■ **What the exercise asks**
Scan the entries below. List each line with "scotch".

■ **Records provided**
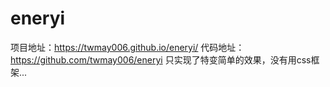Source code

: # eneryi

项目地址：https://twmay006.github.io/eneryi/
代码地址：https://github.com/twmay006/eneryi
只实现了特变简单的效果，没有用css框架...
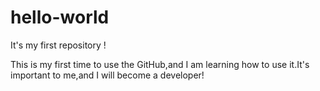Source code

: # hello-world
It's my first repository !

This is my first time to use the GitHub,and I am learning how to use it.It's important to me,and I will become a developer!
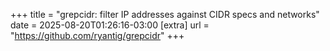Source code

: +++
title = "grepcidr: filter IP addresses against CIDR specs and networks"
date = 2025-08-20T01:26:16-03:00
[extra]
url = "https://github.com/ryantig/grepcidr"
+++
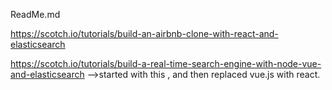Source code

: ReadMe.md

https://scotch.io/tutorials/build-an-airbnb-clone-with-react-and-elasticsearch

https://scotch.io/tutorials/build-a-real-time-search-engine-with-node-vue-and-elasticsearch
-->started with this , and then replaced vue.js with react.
---
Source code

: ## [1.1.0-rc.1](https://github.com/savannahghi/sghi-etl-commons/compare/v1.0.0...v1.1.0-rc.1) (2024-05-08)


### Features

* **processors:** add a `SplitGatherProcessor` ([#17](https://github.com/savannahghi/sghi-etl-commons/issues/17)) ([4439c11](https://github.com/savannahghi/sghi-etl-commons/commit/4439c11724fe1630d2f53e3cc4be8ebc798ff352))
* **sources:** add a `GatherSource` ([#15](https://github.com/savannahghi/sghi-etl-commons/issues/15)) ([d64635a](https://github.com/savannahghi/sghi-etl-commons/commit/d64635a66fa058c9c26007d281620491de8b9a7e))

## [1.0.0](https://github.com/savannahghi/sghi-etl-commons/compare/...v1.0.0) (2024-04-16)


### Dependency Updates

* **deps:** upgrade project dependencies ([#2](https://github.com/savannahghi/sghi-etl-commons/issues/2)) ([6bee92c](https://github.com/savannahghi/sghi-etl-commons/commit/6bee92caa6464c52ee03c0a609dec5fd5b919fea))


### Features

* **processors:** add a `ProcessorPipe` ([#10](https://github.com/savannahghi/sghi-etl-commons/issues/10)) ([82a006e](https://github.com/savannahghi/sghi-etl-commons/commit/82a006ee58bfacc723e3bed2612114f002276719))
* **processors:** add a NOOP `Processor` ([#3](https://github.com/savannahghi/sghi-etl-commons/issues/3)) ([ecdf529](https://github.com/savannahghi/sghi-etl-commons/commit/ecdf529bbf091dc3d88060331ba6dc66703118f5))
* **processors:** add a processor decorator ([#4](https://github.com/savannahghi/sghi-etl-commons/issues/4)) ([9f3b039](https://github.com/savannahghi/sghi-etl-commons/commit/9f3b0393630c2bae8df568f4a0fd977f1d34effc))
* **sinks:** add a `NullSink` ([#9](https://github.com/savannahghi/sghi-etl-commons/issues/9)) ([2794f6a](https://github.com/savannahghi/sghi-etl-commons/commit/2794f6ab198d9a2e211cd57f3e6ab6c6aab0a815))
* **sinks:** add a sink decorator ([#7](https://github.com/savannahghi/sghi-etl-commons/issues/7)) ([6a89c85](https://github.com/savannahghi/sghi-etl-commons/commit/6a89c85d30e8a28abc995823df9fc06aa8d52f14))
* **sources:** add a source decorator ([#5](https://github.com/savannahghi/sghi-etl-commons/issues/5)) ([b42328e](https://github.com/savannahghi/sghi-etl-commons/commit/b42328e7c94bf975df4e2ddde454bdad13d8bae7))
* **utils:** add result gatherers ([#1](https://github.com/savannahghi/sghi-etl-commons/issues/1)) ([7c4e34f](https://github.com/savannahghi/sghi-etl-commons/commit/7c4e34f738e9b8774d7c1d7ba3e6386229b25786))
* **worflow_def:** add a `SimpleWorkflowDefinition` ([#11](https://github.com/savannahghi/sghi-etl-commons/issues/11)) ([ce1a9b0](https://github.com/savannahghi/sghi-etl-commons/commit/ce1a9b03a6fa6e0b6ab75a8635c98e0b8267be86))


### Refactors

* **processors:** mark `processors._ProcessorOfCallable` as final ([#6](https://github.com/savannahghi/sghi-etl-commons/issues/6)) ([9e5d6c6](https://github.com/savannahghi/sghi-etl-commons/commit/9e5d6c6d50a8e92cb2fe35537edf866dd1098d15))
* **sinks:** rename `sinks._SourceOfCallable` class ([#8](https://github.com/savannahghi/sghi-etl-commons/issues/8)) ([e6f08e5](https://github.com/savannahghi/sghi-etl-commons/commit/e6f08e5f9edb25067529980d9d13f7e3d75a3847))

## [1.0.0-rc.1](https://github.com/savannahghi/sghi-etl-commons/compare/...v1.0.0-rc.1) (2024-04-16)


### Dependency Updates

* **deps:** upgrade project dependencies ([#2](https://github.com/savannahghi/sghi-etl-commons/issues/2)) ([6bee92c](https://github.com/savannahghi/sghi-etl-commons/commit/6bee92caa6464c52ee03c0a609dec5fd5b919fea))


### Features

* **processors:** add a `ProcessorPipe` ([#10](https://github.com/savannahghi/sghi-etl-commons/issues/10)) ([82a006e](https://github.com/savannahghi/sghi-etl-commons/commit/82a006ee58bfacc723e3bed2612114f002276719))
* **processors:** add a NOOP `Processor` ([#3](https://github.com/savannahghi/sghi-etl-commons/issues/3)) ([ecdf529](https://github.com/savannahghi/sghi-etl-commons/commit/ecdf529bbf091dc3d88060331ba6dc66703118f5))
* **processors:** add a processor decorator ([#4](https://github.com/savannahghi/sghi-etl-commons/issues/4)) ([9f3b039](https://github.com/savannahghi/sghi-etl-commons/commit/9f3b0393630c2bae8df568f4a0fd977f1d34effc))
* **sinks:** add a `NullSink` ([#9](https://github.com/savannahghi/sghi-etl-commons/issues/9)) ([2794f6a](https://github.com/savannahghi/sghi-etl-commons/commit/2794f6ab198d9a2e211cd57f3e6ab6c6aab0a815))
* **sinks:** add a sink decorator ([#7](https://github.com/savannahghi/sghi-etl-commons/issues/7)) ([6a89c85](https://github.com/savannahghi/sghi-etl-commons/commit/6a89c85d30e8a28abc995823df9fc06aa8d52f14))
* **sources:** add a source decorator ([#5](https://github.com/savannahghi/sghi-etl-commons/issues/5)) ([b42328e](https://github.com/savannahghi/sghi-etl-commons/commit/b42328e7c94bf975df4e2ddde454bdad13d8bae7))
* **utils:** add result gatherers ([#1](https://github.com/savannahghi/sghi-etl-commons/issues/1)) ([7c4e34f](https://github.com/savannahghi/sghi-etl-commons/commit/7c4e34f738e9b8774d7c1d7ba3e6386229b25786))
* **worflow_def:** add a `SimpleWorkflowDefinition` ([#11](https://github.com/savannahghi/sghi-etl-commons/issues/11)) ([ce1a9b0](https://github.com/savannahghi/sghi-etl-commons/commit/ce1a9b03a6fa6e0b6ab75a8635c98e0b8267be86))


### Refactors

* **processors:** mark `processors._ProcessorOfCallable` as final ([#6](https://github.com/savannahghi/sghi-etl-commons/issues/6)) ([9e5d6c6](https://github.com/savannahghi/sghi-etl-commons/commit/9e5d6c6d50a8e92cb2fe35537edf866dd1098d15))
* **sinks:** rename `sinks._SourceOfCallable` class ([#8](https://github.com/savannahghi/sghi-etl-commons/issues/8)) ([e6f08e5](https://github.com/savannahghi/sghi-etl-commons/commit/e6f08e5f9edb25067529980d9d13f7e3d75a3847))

■ **The completed task**
https://scotch.io/tutorials/build-an-airbnb-clone-with-react-and-elasticsearch
https://scotch.io/tutorials/build-a-real-time-search-engine-with-node-vue-and-elasticsearch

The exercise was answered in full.